Nel 2022 i risultati delle forme complementari hanno risentito del calo dei corsi dei titoli azionari e del rialzo dei tassi di interesse nominali, che a sua volta determina il calo dei corsi dei titoli obbligazionari. I rendimenti netti sono pertanto risultati negativi e pari, in media tra tutti i comparti, a -9,8 e a -10,7 per cento, rispettivamente, per fondi negoziali e fondi aperti; nei PIP di ramo III essi sono stati pari a -11,5 per cento. Per le gestioni separate di ramo I, che contabilizzano le attività a costo storico e non a valori di mercato e i cui rendimenti dipendono in larga parte dalle cedole incassate sui titoli detenuti, il risultato è stato pari all’1,1 per cento. Valutando i rendimenti su orizzonti più propri del risparmio previdenziale, nei dieci anni da inizio 2013 a fine 2022 il rendimento medio annuo composto, al netto dei costi di gestione e della fiscalità, è stato pari al 2,2 per cento per i fondi negoziali, al 2,5 per i fondi aperti, al 2,9 per i PIP di ramo III e al 2 per cento per le gestioni di ramo I; nello stesso periodo, la rivalutazione del TFR è risultata pari al 2,4 per cento annuo.

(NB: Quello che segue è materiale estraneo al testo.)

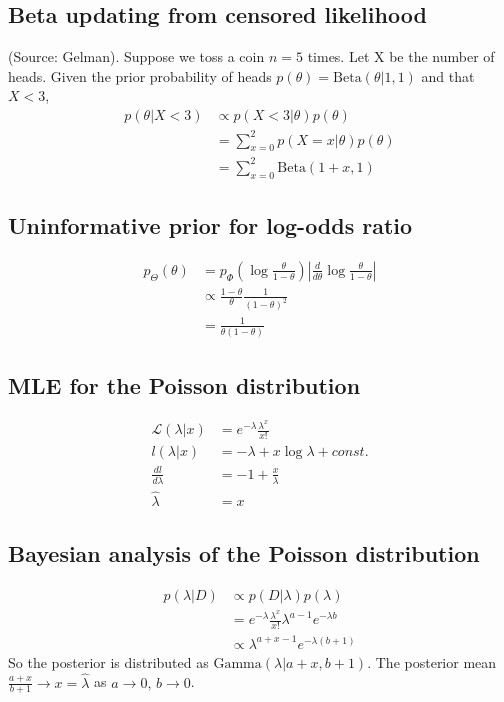 \subsection{Beta updating from censored likelihood}
(Source: Gelman). Suppose we toss a coin $n=5$ times. Let X be the number of heads. Given the prior probability of heads $p(\theta) = \mathrm{Beta}(\theta|1,1)$ and that $X<3$,
\begin{align*}
p(\theta|X<3) &\propto p(X<3|\theta)p(\theta)\\
&= \sum_{x=0}^2 p(X=x|\theta)p(\theta)\\
&= \sum_{x=0}^2 \mathrm{Beta}(1+x,1)
\end{align*}

\subsection{Uninformative prior for log-odds ratio}
\begin{align*}
p_\Theta(\theta) &= p_\Phi\left(\log\frac{\theta}{1-\theta}\right) \left|\frac{d}{d\theta}\log\frac{\theta}{1-\theta}\right|\\
&\propto \frac{1-\theta}{\theta} \frac{1}{(1-\theta)^2}\\
&= \frac{1}{\theta(1-\theta)}
\end{align*}

\subsection{MLE for the Poisson distribution}
\begin{align*}
\mathcal{L}(\lambda|x) &= e^{-\lambda}\frac{\lambda^x}{x!}\\
l(\lambda|x) &= -\lambda + x\log\lambda + const.\\
\frac{dl}{d\lambda} &= -1 + \frac{x}{\lambda}\\
\hat\lambda &= x
\end{align*}

\subsection{Bayesian analysis of the Poisson distribution}
\begin{align*}
p(\lambda|D) &\propto p(D|\lambda)p(\lambda)\\
&= e^{-\lambda}\frac{\lambda^x}{x!}\lambda^{a-1}e^{-\lambda b}\\
&\propto \lambda^{a+x-1}e^{-\lambda(b+1)}
\end{align*}
So the posterior is distributed as $\mathrm{Gamma}(\lambda|a+x,b+1)$. The posterior mean $\frac{a+x}{b+1} \rightarrow x = \hat\lambda$ as $a\rightarrow0,\,b\rightarrow0$.

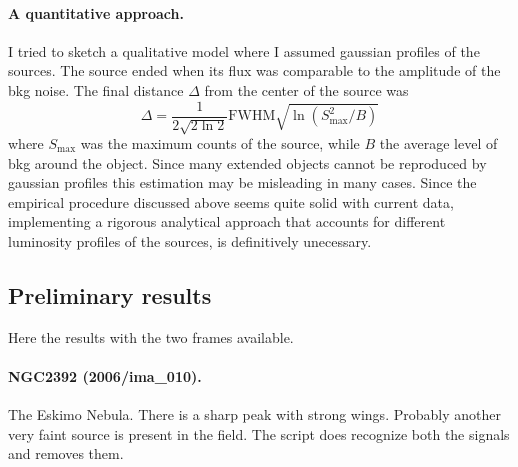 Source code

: \documentclass{article}
\begin{document}
\paragraph{A quantitative approach.} I tried to sketch a qualitative model where I assumed gaussian profiles of the sources. The source ended when its flux was comparable to the amplitude of the bkg noise. The final distance $\Delta$ from the center of the source was
\[\Delta = \frac{1}{2\sqrt{2\ln 2}}\text{FWHM}\sqrt{\ln(S_\text{max}^2/B)}   \]
where $S_\text{max}$ was the maximum counts of the source, while $B$ the average level of bkg around the object. Since many extended objects cannot be reproduced by gaussian profiles this estimation may be misleading in many cases. Since the empirical procedure discussed above seems quite solid with current data, implementing a rigorous analytical approach that accounts for different luminosity profiles of the sources, is definitively unecessary.


\subsection{Preliminary results}
Here the results with the two frames available.

\paragraph{NGC2392 (2006/ima\_010).} The Eskimo Nebula. There is a sharp peak with strong wings. Probably another very faint source is present in the field. The script does recognize both the signals and removes them.
\end{document}
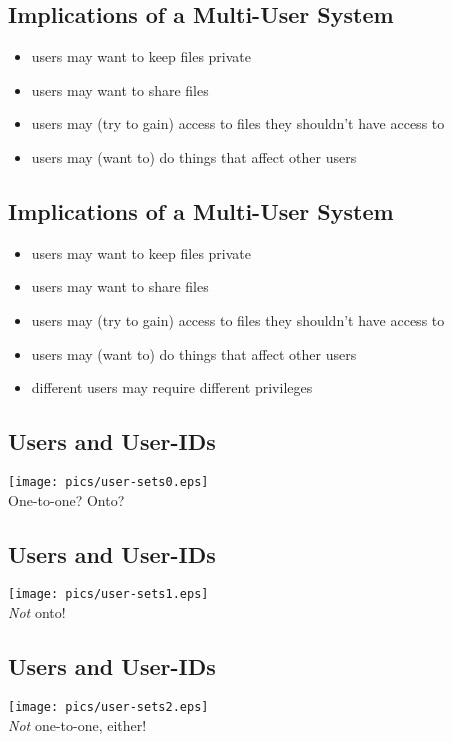 \documentclass[xga]{xdvislides}
\begin{document}
\subsection{Implications of a Multi-User System}
\begin{itemize}
	\item users may want to keep files private
	\item users may want to share files
	\item users may (try to gain) access to files they shouldn't have access to
	\item users may (want to) do things that affect other users
\end{itemize}

\subsection{Implications of a Multi-User System}
\begin{itemize}
	\item users may want to keep files private
	\item users may want to share files
	\item users may (try to gain) access to files they shouldn't have access to
	\item users may (want to) do things that affect other users
	\item different users may require different privileges
\end{itemize}

\subsection{Users and User-IDs}
\begin{center}
	\texttt{[image: pics/user-sets0.eps]} \\
	One-to-one?  Onto?
\end{center}

\subsection{Users and User-IDs}
\begin{center}
	\texttt{[image: pics/user-sets1.eps]} \\
	{\em Not} onto!
\end{center}

\subsection{Users and User-IDs}
\begin{center}
	\texttt{[image: pics/user-sets2.eps]} \\
	{\em Not} one-to-one, either!
\end{center}
\end{document}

Osservando la distribuzione dei risultati dei singoli comparti tra le diverse tipologie di forma pensionistica e le diverse linee di investimento, i comparti caratterizzati da una maggiore esposizione azionaria mostrano rendimenti più elevati rispetto agli altri e al TFR. Essi mostrano anche una maggiore dispersione dei risultati rispetto alle altre tipologie di comparto per i fondi aperti e per i PIP di ramo III, ma non per i fondi negoziali.